**Problem to work on**
Transcribe the listing below exactly, leaving out each image.

---------------

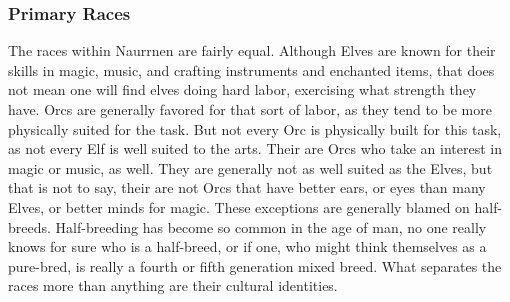 \documentclass[11pt]{article}
\begin{document}
\subsubsection{Primary Races}
\label{sec:org06ee576}
The races within Naurrnen are fairly equal. Although Elves are known for their skills in magic, music, and crafting instruments and enchanted items, that does not mean one will find elves doing hard labor, exercising what strength they have. Orcs are generally favored for that sort of labor, as they tend to be more physically suited for the task. But not every Orc is physically built for this task, as not every Elf is well suited to the arts. Their are Orcs who take an interest in magic or music, as well. They are generally not as well suited as the Elves, but that is not to say, their are not Orcs that have better ears, or eyes than many Elves, or better minds for magic. These exceptions are generally blamed on half-breeds. Half-breeding has become so common in the age of man, no one really knows for sure who is a half-breed, or if one, who might think themselves as a pure-bred, is really a fourth or fifth generation mixed breed. What separates the races more than anything are their cultural identities.
\end{document}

---------------

**Exercise answer**
 \documentclass[11pt]{article}
\begin{document}
\subsubsection{Primary Races}
\label{sec:org06ee576}
The races within Naurrnen are fairly equal. Although Elves are known for their skills in magic, music, and crafting instruments and enchanted items, that does not mean one will find elves doing hard labor, exercising what strength they have. Orcs are generally favored for that sort of labor, as they tend to be more physically suited for the task. But not every Orc is physically built for this task, as not every Elf is well suited to the arts. Their are Orcs who take an interest in magic or music, as well. They are generally not as well suited as the Elves, but that is not to say, their are not Orcs that have better ears, or eyes than many Elves, or better minds for magic. These exceptions are generally blamed on half-breeds. Half-breeding has become so common in the age of man, no one really knows for sure who is a half-breed, or if one, who might think themselves as a pure-bred, is really a fourth or fifth generation mixed breed. What separates the races more than anything are their cultural identities.
\end{document}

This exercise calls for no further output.